Anything you say could be a crime under the Andrews government
It’s not hard to see why Michael O’Brien’s leadership of the Liberal party in Victoria had become so tenuous before his resignation earlier this month when you consider the party’s failure to take a stand on freedom of speech.
For 18 months the state government has exercised arbitrary and dictatorial powers in the total absence of parliamentary oversight or democratic accountability.
Not only has the opposition been ineffectual in calling attention to the destructive outcomes of the lockdowns or the most brutal attack on civil liberties in Australia’s living memory, it may now hand the government permanent powers to control how Victorians speak.
This month the Andrews Labor government tabled in the Victorian Legislative Assembly its response to the final report of a parliamentary inquiry into anti-vilification protections.

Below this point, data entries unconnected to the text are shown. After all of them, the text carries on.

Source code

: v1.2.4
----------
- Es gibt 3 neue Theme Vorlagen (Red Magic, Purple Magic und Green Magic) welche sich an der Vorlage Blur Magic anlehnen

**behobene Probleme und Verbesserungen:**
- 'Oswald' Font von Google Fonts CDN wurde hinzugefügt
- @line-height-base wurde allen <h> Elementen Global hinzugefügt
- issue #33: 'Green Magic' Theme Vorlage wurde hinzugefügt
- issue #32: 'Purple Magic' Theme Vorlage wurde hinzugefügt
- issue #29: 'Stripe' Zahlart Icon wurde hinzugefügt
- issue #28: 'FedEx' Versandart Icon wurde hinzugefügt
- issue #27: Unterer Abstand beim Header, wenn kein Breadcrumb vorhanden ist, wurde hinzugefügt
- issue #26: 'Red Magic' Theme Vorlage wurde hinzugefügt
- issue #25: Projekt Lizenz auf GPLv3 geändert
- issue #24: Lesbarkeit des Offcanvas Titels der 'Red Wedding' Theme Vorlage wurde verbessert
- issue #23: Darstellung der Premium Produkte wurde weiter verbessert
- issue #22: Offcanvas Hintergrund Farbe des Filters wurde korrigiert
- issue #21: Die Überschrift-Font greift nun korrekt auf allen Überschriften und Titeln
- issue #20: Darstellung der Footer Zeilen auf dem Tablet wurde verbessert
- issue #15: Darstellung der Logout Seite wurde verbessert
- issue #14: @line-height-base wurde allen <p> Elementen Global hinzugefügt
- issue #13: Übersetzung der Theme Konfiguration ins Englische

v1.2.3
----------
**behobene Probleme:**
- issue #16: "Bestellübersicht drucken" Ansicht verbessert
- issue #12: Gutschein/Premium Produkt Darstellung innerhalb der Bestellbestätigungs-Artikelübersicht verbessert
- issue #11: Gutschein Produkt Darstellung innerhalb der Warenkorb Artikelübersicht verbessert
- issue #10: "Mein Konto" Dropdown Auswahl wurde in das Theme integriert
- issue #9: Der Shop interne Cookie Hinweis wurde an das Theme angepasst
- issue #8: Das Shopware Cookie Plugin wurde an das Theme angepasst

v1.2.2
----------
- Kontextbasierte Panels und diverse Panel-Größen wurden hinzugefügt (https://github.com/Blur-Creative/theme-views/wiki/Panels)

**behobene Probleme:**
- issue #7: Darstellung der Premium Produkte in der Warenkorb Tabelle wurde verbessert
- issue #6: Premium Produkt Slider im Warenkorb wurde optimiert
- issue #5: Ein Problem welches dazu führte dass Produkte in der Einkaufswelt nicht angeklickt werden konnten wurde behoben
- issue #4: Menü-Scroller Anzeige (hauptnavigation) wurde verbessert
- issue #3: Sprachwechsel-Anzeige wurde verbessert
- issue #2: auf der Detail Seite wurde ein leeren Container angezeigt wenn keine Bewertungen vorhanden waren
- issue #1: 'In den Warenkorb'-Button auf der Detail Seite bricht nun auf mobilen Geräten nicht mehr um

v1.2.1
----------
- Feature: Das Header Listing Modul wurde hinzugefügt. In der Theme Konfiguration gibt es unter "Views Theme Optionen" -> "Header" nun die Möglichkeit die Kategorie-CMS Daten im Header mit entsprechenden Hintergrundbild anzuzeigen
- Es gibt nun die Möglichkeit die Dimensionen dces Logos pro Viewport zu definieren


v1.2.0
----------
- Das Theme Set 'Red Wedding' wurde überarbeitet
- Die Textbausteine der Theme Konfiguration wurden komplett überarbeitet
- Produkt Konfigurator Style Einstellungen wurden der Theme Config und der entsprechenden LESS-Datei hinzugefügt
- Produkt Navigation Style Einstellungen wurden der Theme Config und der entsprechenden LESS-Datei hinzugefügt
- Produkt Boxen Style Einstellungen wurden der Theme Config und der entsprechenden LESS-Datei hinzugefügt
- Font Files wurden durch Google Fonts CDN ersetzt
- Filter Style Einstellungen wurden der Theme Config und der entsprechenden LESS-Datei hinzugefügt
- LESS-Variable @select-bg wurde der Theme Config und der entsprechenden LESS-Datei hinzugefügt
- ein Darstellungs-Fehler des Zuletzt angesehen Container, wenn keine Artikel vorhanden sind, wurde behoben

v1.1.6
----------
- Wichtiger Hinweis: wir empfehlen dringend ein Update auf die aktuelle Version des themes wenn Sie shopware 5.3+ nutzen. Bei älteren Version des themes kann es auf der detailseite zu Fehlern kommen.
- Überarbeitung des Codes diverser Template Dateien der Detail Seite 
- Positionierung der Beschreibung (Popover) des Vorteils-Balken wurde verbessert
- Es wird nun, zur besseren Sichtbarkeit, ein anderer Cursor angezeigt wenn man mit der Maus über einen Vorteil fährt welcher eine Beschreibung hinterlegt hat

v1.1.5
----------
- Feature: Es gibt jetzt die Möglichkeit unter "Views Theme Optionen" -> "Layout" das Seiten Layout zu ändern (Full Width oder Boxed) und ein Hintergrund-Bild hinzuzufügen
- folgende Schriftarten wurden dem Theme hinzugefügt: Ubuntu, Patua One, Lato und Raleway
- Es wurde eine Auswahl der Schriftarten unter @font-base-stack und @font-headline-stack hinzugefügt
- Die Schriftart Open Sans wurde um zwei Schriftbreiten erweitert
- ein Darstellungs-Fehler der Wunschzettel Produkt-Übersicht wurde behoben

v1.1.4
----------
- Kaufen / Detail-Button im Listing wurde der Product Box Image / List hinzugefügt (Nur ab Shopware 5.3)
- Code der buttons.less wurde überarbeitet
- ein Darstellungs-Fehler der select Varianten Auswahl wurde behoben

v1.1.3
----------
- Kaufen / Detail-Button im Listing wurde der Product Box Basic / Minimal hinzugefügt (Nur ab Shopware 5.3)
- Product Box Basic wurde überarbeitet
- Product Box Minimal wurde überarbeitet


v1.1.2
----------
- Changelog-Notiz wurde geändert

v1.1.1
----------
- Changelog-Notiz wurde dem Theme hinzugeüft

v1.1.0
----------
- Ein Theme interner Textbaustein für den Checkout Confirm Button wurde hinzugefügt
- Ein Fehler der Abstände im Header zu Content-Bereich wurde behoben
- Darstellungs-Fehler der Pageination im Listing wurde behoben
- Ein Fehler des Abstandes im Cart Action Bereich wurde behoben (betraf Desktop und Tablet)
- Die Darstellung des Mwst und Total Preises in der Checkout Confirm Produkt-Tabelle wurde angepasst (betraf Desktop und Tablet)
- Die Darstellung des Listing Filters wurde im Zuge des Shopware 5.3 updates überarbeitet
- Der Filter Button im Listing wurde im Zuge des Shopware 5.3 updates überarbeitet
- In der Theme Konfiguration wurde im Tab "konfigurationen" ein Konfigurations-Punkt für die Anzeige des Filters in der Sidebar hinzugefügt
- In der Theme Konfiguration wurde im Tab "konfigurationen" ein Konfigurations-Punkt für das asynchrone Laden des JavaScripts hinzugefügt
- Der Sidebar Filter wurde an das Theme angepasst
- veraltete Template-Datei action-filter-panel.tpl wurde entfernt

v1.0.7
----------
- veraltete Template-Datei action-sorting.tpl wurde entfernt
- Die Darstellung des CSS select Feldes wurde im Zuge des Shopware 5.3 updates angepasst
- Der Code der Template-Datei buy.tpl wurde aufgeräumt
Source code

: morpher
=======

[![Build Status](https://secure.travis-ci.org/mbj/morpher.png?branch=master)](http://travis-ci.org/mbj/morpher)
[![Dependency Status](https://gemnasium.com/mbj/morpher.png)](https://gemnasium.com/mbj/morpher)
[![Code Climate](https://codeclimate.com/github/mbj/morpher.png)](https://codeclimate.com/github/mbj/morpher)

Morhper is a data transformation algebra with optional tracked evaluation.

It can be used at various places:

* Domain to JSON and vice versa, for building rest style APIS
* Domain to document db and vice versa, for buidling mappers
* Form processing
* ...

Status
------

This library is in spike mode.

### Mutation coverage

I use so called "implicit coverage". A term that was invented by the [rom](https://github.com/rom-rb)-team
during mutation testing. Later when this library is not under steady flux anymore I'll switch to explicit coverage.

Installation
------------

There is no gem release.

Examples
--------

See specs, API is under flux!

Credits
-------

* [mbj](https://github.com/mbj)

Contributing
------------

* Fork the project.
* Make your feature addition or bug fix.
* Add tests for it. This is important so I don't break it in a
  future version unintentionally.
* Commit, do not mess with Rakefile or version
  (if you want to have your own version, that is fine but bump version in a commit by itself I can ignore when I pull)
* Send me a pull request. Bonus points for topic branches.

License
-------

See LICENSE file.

The report, written by the Legal and Social Issues Committee comprised of members from the Labor, Liberal, and National parties, made 36 recommendations to dramatically expand and rewrite the state’s anti-vilification legislation in Victoria, 34 of which were either supported or supported in principle by the Andrews government.
One recommendation to duplicate anti-vilification criminal offences in the Crimes Act required further consideration and another recommendation relating to the Victorian Equal Opportunity and Human Rights Commission was not addressed as it was ‘not directed to the Victorian government’. The VEOHRC is a statutory body controlled by the Victorian government which tells you something about how Labor governments view the untouchable nature of human rights bodies.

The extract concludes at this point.